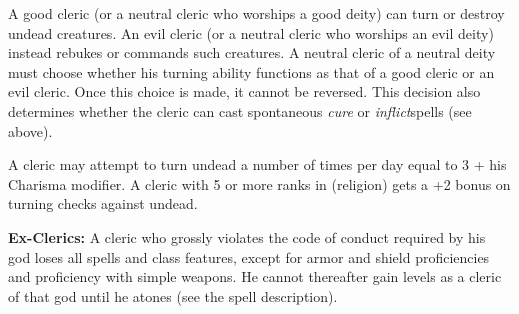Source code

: A good cleric (or a neutral cleric who worships a good deity) can turn or destroy undead creatures. An evil cleric (or a neutral cleric who worships an evil deity) instead rebukes or commands such creatures. A neutral cleric of a neutral deity must choose whether his turning ability functions as that of a good cleric or an evil cleric. Once this choice is made, it cannot be reversed. This decision also determines whether the cleric can cast spontaneous \textit{cure} or \textit{inflict}spells (see above).

A cleric may attempt to turn undead a number of times per day equal to 3 + his Charisma modifier. A cleric with 5 or more ranks in  (religion) gets a +2 bonus on turning checks against undead.

\textbf{Ex-Clerics:} A cleric who grossly violates the code of conduct required by his god loses all spells and class features, except for armor and shield proficiencies and proficiency with simple weapons. He cannot thereafter gain levels as a cleric of that god until he atones (see the  spell description).
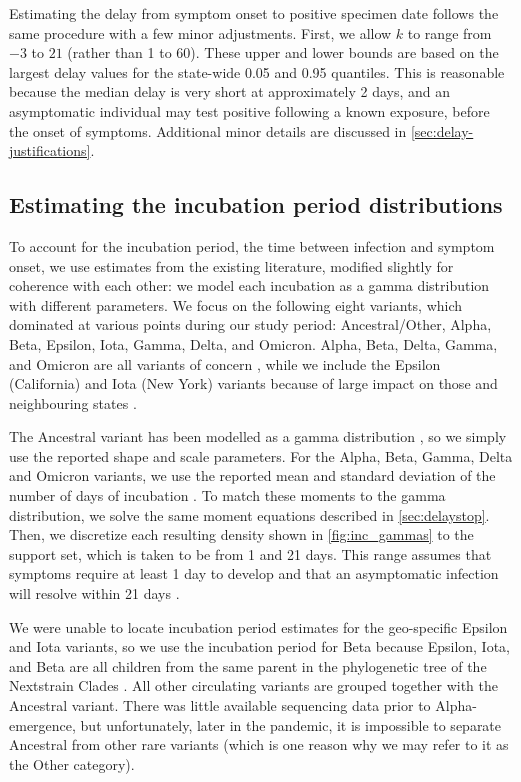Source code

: Estimating the delay from symptom onset to positive specimen date follows the
same procedure with a few minor adjustments. First, we allow $k$ to range from
$-3$ to $21$ (rather than 1 to 60). These upper and lower bounds are based on
the largest delay values for the state-wide 0.05 and 0.95 quantiles. This is
reasonable because the median delay is very short at approximately 2 days, and
an asymptomatic individual may test positive following a known exposure, before
the onset of symptoms. Additional minor details are discussed in
\autoref{sec:delay-justifications}.



\subsection{Estimating the incubation period distributions} 
\label{sec:incubation}

To account for the incubation period, the time between infection and symptom
onset, we use estimates from the existing literature, modified slightly for
coherence with each other: we model each incubation as a gamma distribution with
different parameters. We focus on the following eight variants, which dominated
at various points during our study period: Ancestral/Other, Alpha, Beta, Epsilon,
Iota, Gamma, Delta, and Omicron. Alpha, Beta, Delta, Gamma, and Omicron are all
variants of concern \citep{who2021tracking}, while we include the Epsilon
(California) and Iota (New York) variants because of large impact on those and
neighbouring states \citep{yang2022investigation, duerr2021dominance}.

The Ancestral variant has been modelled as a gamma distribution
\citep{tindale2020evidence}, so we simply use the reported shape and scale parameters. For the
Alpha, Beta, Gamma, Delta and Omicron variants, we use the reported mean and
standard deviation of the number of days of incubation \citep{tanaka2022shorter,
grant2022impact, ogata2022shorter}. To match these moments to the gamma
distribution, we solve the same moment equations described in
\autoref{sec:delaystop}. Then, we discretize each resulting density shown in \autoref{fig:inc_gammas} to the
support set, which is taken to be from 1 and 21 days. This range assumes that
symptoms require at least 1 day to develop \citealp{phcan2021covid} and that an
asymptomatic infection will resolve within 21 days
\citep{zaki2021estimations,cortes2022sars}.

We were unable to locate incubation period estimates for the geo-specific
Epsilon and Iota variants, so we use the incubation period for Beta because
Epsilon, Iota, and Beta are all children from the same parent in the
phylogenetic tree of the Nextstrain Clades \citep{hodcroft2021covariants}. All
other circulating variants are grouped together with the Ancestral variant.
There was little available sequencing data prior to Alpha-emergence, but
unfortunately, later in the pandemic, it is impossible to separate Ancestral
from other rare variants (which is one reason why we may refer to it as the Other category).


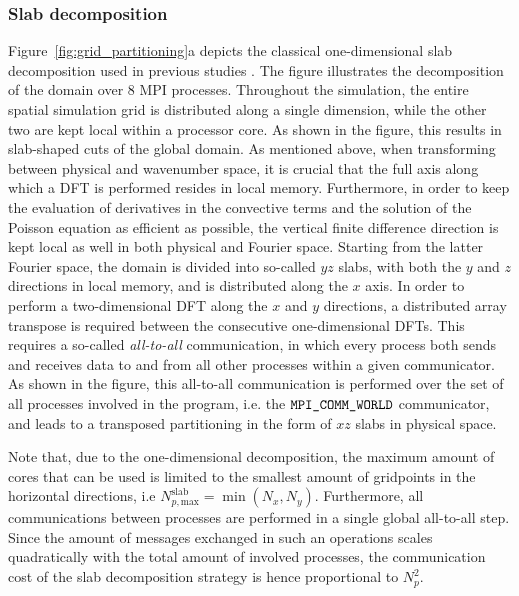 \subsubsection{Slab decomposition} 
Figure~\ref{fig:grid_partitioning}a depicts the classical one-dimensional slab decomposition used in previous studies \cite{delport2009constrained, calaf2010large, goit2015optimal}. The figure illustrates the decomposition of the domain over 8 MPI processes. Throughout the simulation, the entire spatial simulation grid is distributed along a single dimension, while the other two are kept local within a processor core. As shown in the figure, this results in slab-shaped cuts of the global domain. As mentioned above, when transforming between physical and wavenumber space, it is crucial that the full axis along which a DFT is performed resides in local memory. Furthermore, in order to keep the evaluation of derivatives in the convective terms and the solution of the Poisson equation as efficient as possible, the vertical finite difference direction is kept local as well in both physical and Fourier space. Starting from the latter Fourier space, the domain is divided into so-called $yz$ slabs, with both the $y$ and $z$ directions in local memory, and is distributed along the $x$ axis.  In order to perform a two-dimensional DFT along the $x$ and $y$ directions, a distributed array transpose is required between the consecutive one-dimensional DFTs. This requires a so-called \emph{all-to-all} communication, in which every process both sends and receives data to and from all other processes within a given communicator. As shown in the figure, this all-to-all communication is performed over the set of all processes involved in the program, i.e. the $\verb|MPI_COMM_WORLD|$ communicator, and leads to a transposed partitioning in the form of $xz$ slabs in physical space. 

Note that, due to the one-dimensional decomposition, the maximum amount of cores that can be used is limited to the smallest amount of gridpoints in the horizontal directions, i.e $N_{p,\text{max}}^{\text{slab}} = \min(N_x, N_y)$. Furthermore, all communications between processes are performed in a single global all-to-all step. Since the amount of messages exchanged in such an operations scales quadratically with the total amount of involved processes, the communication cost of the slab decomposition strategy is hence proportional to $N_p^2$.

PROBLEM DESCRIPTION: Search the entries for the word "Estimating" and gather every line where it appears.

RESPONSE:
: Estimating the delay from symptom onset to positive specimen date follows the
\subsection{Estimating the incubation period distributions} 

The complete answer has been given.